Yeah, that's true. But that's just kind of the world we live in. Acceptance is a beautiful resolve.

Which rappers did you listen to growing up?

The Geto Boys, Scarface, UGK, Screwed Up Click, Swishahouse, Paul Wall, Chamillionaire, Slim Thug, Lil Flip. Those are my guys. In Austin, I was really influenced by Bavu Blakes. I'm a big fan of that because I hear live elements, organs and things that are familiar to music that I play.

Hip-hop is beautiful in that it's so self-referential and so innovative, especially Southern rap. You had Trick Daddy sampling Ozzy Osbourne!

That's crazy, right? Trick Daddy did his thing with that.

I started rapping and getting into cyphers because my bars were like, "Pull up to the spot, got that swisher sweet box/ Got that money in my pocket, got that herb in my socks/ Beat knocks in the Cadillac, laid-back style/ Ladies line up to the ride to take a picture, single-file/ Smile, click. My clique stay froze, my clique stay froze, my clique stay chose." That's my style! Southern rap, Houston rap, that's how I started rapping.

Do you approach your songwriting differently if you're working on a rap song compared to a blues song?
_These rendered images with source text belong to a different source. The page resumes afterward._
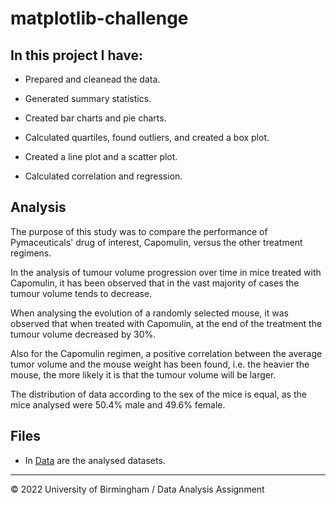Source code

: # matplotlib-challenge

## In this project I have:

* Prepared and cleanead the data.

* Generated summary statistics.

* Created bar charts and pie charts.

* Calculated quartiles, found outliers, and created a box plot.

* Created a line plot and a scatter plot.

* Calculated correlation and regression. 


## Analysis

The purpose of this study was to compare the performance of Pymaceuticals' drug of interest, Capomulin, versus the other treatment regimens. 

In the analysis of tumour volume progression over time in mice treated with Capomulin, it has been observed that in the vast majority of cases the tumour volume tends to decrease.

When analysing the evolution of a randomly selected mouse, it was observed that when treated with Capomulin, at the end of the treatment the tumour volume decreased by 30%.

Also for the Capomulin regimen, a positive correlation between the average tumor volume and the mouse weight has been found, i.e. the heavier the mouse, the more likely it is that the tumour volume will be larger.

The distribution of data according to the sex of the mice is equal, as the mice analysed were 50.4% male and 49.6% female.


## Files

* In [Data](/Data) are the analysed datasets.

- - -

© 2022 University of Birmingham / Data Analysis Assignment
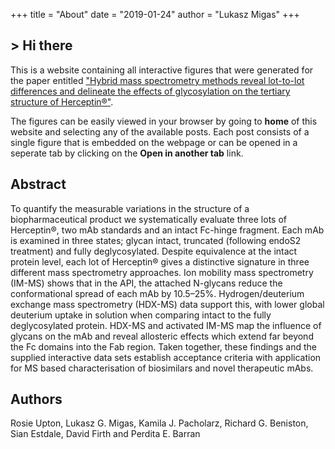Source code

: +++
title = "About"
date = "2019-01-24"
author = "Lukasz Migas"
+++
<h2>> Hi there<span class="logo__cursor" style="width: 3px; height: 1.625rem;"></span></h2>

This is a website containing all interactive figures that were generated for the paper entitled ["Hybrid mass spectrometry methods reveal lot-to-lot differences and delineate the effects of glycosylation on the tertiary structure of Herceptin®"](https://pubs.rsc.org/en/content/articlelanding/2019/sc/c8sc05029e#!divAbstract).

The figures can be easily viewed in your browser by going to **home** of this website and selecting any of the available posts. Each post consists of a single figure that is embedded on the webpage or can be opened in a seperate tab by clicking on the **Open in another tab** link.

## Abstract

To quantify the measurable variations in the structure of a biopharmaceutical product we systematically evaluate three lots of Herceptin®, two mAb standards and an intact Fc-hinge fragment. Each mAb is examined in three states; glycan intact, truncated (following endoS2 treatment) and fully deglycosylated. Despite equivalence at the intact protein level, each lot of Herceptin® gives a distinctive signature in three different mass spectrometry approaches. Ion mobility mass spectrometry (IM-MS) shows that in the API, the attached N-glycans reduce the conformational spread of each mAb by 10.5–25%. Hydrogen/deuterium exchange mass spectrometry (HDX-MS) data support this, with lower global deuterium uptake in solution when comparing intact to the fully deglycosylated protein. HDX-MS and activated IM-MS map the influence of glycans on the mAb and reveal allosteric effects which extend far beyond the Fc domains into the Fab region. Taken together, these findings and the supplied interactive data sets establish acceptance criteria with application for MS based characterisation of biosimilars and novel therapeutic mAbs.

## Authors

 Rosie Upton,  Lukasz G. Migas,  Kamila J. Pacholarz,  Richard G. Beniston,  Sian Estdale,  David Firth  and  Perdita E. Barran 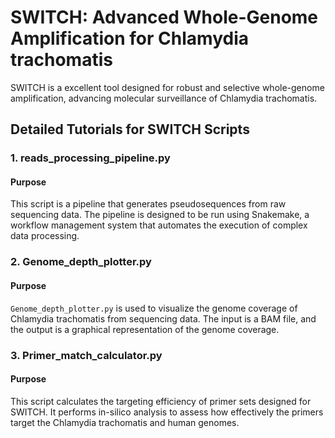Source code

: # SWITCH: Advanced Whole-Genome Amplification for Chlamydia trachomatis

SWITCH is a excellent tool designed for robust and selective whole-genome amplification, advancing molecular surveillance of Chlamydia trachomatis.

## Detailed Tutorials for SWITCH Scripts
### 1. reads_processing_pipeline.py

#### Purpose
This script is a pipeline that generates pseudosequences from raw sequencing data. The pipeline is designed to be run using Snakemake, a workflow management system that automates the execution of complex data processing.

### 2. Genome_depth_plotter.py
#### Purpose
`Genome_depth_plotter.py` is used to visualize the genome coverage of Chlamydia trachomatis from sequencing data. The input is a BAM file, and the output is a graphical representation of the genome coverage.

### 3. Primer_match_calculator.py

#### Purpose
This script calculates the targeting efficiency of primer sets designed for SWITCH. It performs in-silico analysis to assess how effectively the primers target the Chlamydia trachomatis and human genomes.

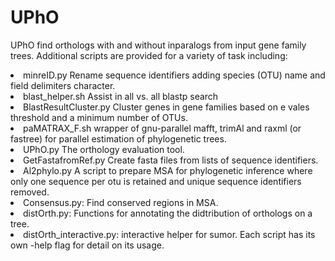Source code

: # UPhO

UPhO find orthologs with and without inparalogs from input gene family trees.
Additional scripts are provided for a variety of task including:
<li>minreID.py Rename sequence identifiers adding species (OTU) name and field delimiters character.
<li>blast_helper.sh Assist in  all vs. all blastp search
<li>BlastResultCluster.py Cluster genes in gene families based on e vales threshold and a minimum number of OTUs.
<li>paMATRAX_F.sh wrapper of gnu-parallel mafft, trimAl and raxml (or fastree) for parallel estimation of phylogenetic trees.
<li>UPhO.py The orthology evaluation tool. 
<li>GetFastafromRef.py Create fasta files from lists of sequence identifiers.
<li>Al2phylo.py A script to prepare MSA for phylogenetic inference where only one sequence per otu is retained and unique sequence identifiers removed.
<li>Consensus.py: Find conserved regions in MSA.
<li>distOrth.py: Functions for annotating the didtribution of orthologs on a tree.
<li>distOrth_interactive.py: interactive helper for sumor.
Each script has its own  -help flag for detail on its usage.

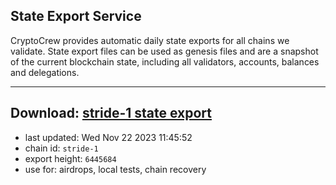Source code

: ## State Export Service
CryptoCrew provides automatic daily state exports for all chains we validate. State export files can be used as genesis files and are a snapshot of the current blockchain state, including all validators, accounts, balances and delegations.

---
**Download: [stride-1 state export](https://dl.ccvalidators.com/SERVICE/stride/stride-1_export_6445684.json)**
---

- last updated: Wed Nov 22 2023 11:45:52
- chain id: `stride-1`
- export height: `6445684`
- use for: airdrops, local tests, chain recovery
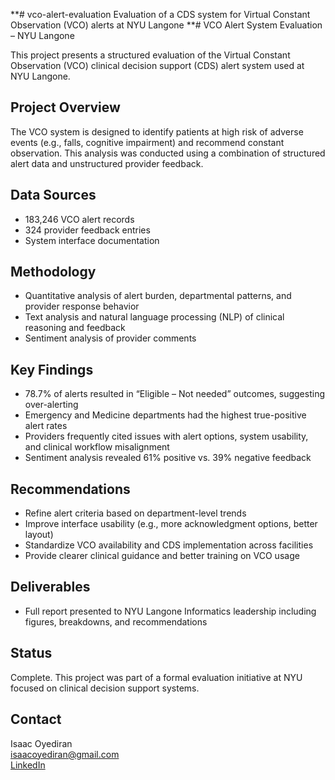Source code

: **# vco-alert-evaluation
Evaluation of a CDS system for Virtual Constant Observation (VCO) alerts at NYU Langone
**# VCO Alert System Evaluation – NYU Langone

This project presents a structured evaluation of the Virtual Constant Observation (VCO) clinical decision support (CDS) alert system used at NYU Langone.

## Project Overview

The VCO system is designed to identify patients at high risk of adverse events (e.g., falls, cognitive impairment) and recommend constant observation. This analysis was conducted using a combination of structured alert data and unstructured provider feedback.

## Data Sources

- 183,246 VCO alert records
- 324 provider feedback entries
- System interface documentation

## Methodology

- Quantitative analysis of alert burden, departmental patterns, and provider response behavior
- Text analysis and natural language processing (NLP) of clinical reasoning and feedback
- Sentiment analysis of provider comments

## Key Findings

- 78.7% of alerts resulted in “Eligible – Not needed” outcomes, suggesting over-alerting
- Emergency and Medicine departments had the highest true-positive alert rates
- Providers frequently cited issues with alert options, system usability, and clinical workflow misalignment
- Sentiment analysis revealed 61% positive vs. 39% negative feedback

## Recommendations

- Refine alert criteria based on department-level trends
- Improve interface usability (e.g., more acknowledgment options, better layout)
- Standardize VCO availability and CDS implementation across facilities
- Provide clearer clinical guidance and better training on VCO usage

## Deliverables

- Full report presented to NYU Langone Informatics leadership including figures, breakdowns, and recommendations

## Status

Complete. This project was part of a formal evaluation initiative at NYU focused on clinical decision support systems.

## Contact

Isaac Oyediran  
isaacoyediran@gmail.com  
[LinkedIn](https://linkedin.com/in/isaac-oyediran)
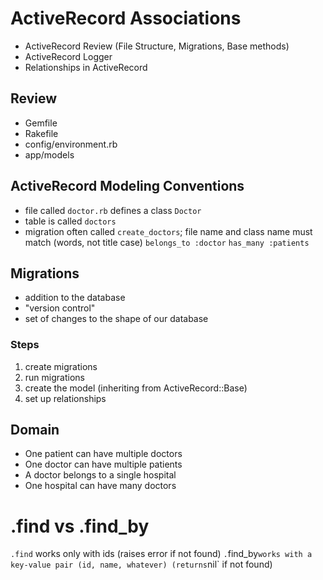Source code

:# ActiveRecord Associations

- ActiveRecord Review (File Structure, Migrations, Base methods)
- ActiveRecord Logger
- Relationships in ActiveRecord

## Review

- Gemfile
- Rakefile
- config/environment.rb
- app/models

## ActiveRecord Modeling Conventions
- file called `doctor.rb` defines a class `Doctor`
- table is called `doctors`
- migration often called `create_doctors`; file name and class name must match (words, not title case)
`belongs_to :doctor`
`has_many :patients`


## Migrations
- addition to the database
- "version control"
- set of changes to the shape of our database

### Steps
1. create migrations
2. run migrations
3. create the model (inheriting from ActiveRecord::Base)
4. set up relationships

## Domain

- One patient can have multiple doctors
- One doctor can have multiple patients
- A doctor belongs to a single hospital
- One hospital can have many doctors

# .find vs .find_by
`.find` works only with ids (raises error if not found)
`.`find_by` works with a key-value pair (id, name, whatever) (returns `nil` if not found)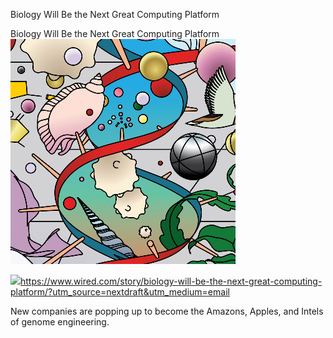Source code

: Biology Will Be the Next Great Computing Platform

Biology Will Be the Next Great Computing Platform
![](../_resources/be7ccbd204e661f2dd7a30ba8e5089f1.png)

![](../_resources/51431e0832f04a10c410c57c855a998d.png)https://www.wired.com/story/biology-will-be-the-next-great-computing-platform/?utm_source=nextdraft&utm_medium=email

New companies are popping up to become the Amazons, Apples, and Intels of genome engineering.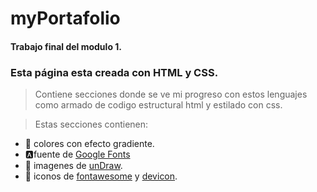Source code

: # myPortafolio


#### Trabajo final del modulo 1.


### Esta página esta creada con HTML y CSS.

> Contiene secciones donde se ve mi progreso con estos lenguajes como armado de codigo estructural html y estilado con css.

> Estas secciones contienen:

- 🎏 colores con efecto gradiente.
- 🅰fuente de [Google Fonts](https://fonts.google.com/)
- 🎴 imagenes de [unDraw](https://undraw.co/illustrations).
- 🙂 iconos de [fontawesome](https://fontawesome.com/start) y [devicon](https://devicon.dev/).


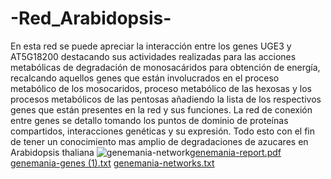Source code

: # -Red_Arabidopsis-
En esta red se puede apreciar la interacción entre los genes UGE3 y AT5G18200 destacando sus actividades realizadas para las acciones metabólicas de degradación de monosacáridos para obtención de energía, recalcando aquellos genes que están involucrados en el proceso metabólico de los mosocaridos, proceso metabólico de las hexosas y los procesos metabólicos de las pentosas añadiendo la lista de los respectivos genes que están presentes en la red y sus funciones. La red de conexión entre genes se detallo tomando los puntos de dominio de proteínas compartidos, interacciones genéticas y su expresión. Todo esto con el fin de tener un conocimiento mas amplio de degradaciones de azucares en  Arabidopsis thaliana
![genemania-network](https://user-images.githubusercontent.com/85301590/123296008-dfa52300-d4db-11eb-8e81-b1d5ec1aaafb.jpg)[genemania-report.pdf](https://github.com/Cesar273/-Red_Arabidopsis-/files/6711943/genemania-report.pdf)
[genemania-genes (1).txt](https://github.com/Cesar273/-Red_Arabidopsis-/files/6711945/genemania-genes.1.txt)
[genemania-networks.txt](https://github.com/Cesar273/-Red_Arabidopsis-/files/6711947/genemania-networks.txt)

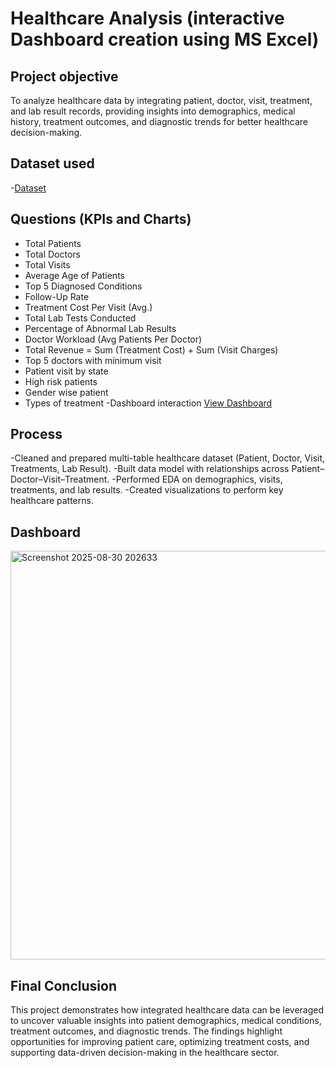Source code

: # Healthcare Analysis (interactive Dashboard creation using MS Excel)
## Project objective
To analyze healthcare data by integrating patient, doctor, visit, treatment, and lab result records, providing insights into demographics, medical history, treatment outcomes, and diagnostic trends for better healthcare decision-making.

## Dataset used
-<a href="https://github.com/Rakshithabadiger/Healthcare-Analysis-Dashboard/blob/main/Data_Healthcare_Patient_V3.xlsx">Dataset</a>

## Questions (KPIs and Charts)

- Total Patients  
- Total Doctors  
- Total Visits  
- Average Age of Patients  
- Top 5 Diagnosed Conditions  
- Follow-Up Rate  
- Treatment Cost Per Visit (Avg.)  
- Total Lab Tests Conducted  
- Percentage of Abnormal Lab Results  
- Doctor Workload (Avg Patients Per Doctor)  
- Total Revenue = Sum (Treatment Cost) + Sum (Visit Charges)  
- Top 5 doctors with minimum visit  
- Patient visit by state  
- High risk patients  
- Gender wise patient  
- Types of treatment
-Dashboard interaction <a href="https://github.com/Rakshithabadiger/Healthcare-Analysis-Dashboard/blob/main/Screenshot%202025-08-30%20202633.png">View Dashboard</a>

## Process
-Cleaned and prepared multi-table healthcare dataset (Patient, Doctor, Visit, Treatments, Lab Result).
-Built data model with relationships across Patient–Doctor–Visit–Treatment.
-Performed EDA on demographics, visits, treatments, and lab results.
-Created visualizations to perform key healthcare patterns.

## Dashboard
<img width="1113" height="654" alt="Screenshot 2025-08-30 202633" src="https://github.com/user-attachments/assets/d2c2bdcf-be7f-435c-b646-272965d8ce01" />

## Final Conclusion
This project demonstrates how integrated healthcare data can be leveraged to uncover valuable insights into patient demographics, medical conditions, treatment outcomes, and diagnostic trends. The findings highlight opportunities for improving patient care, optimizing treatment costs, and supporting data-driven decision-making in the healthcare sector.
Well, it depends. Some songs are written by the playing guitar. A lot of them are me making beats and then building the music around them, like the chord structure and the arrangements. I'll go back and put the lyrics over it like a rapper would. That's it. I can't help it. I'm influenced by the culture. I am part of this whole thing. I was listening to rap stuff before the blues. Before I was introduced to the blues, I was introduced to it by listening to Wu-Tang chop up Albert King. And I was like, "Oh, this is all connected."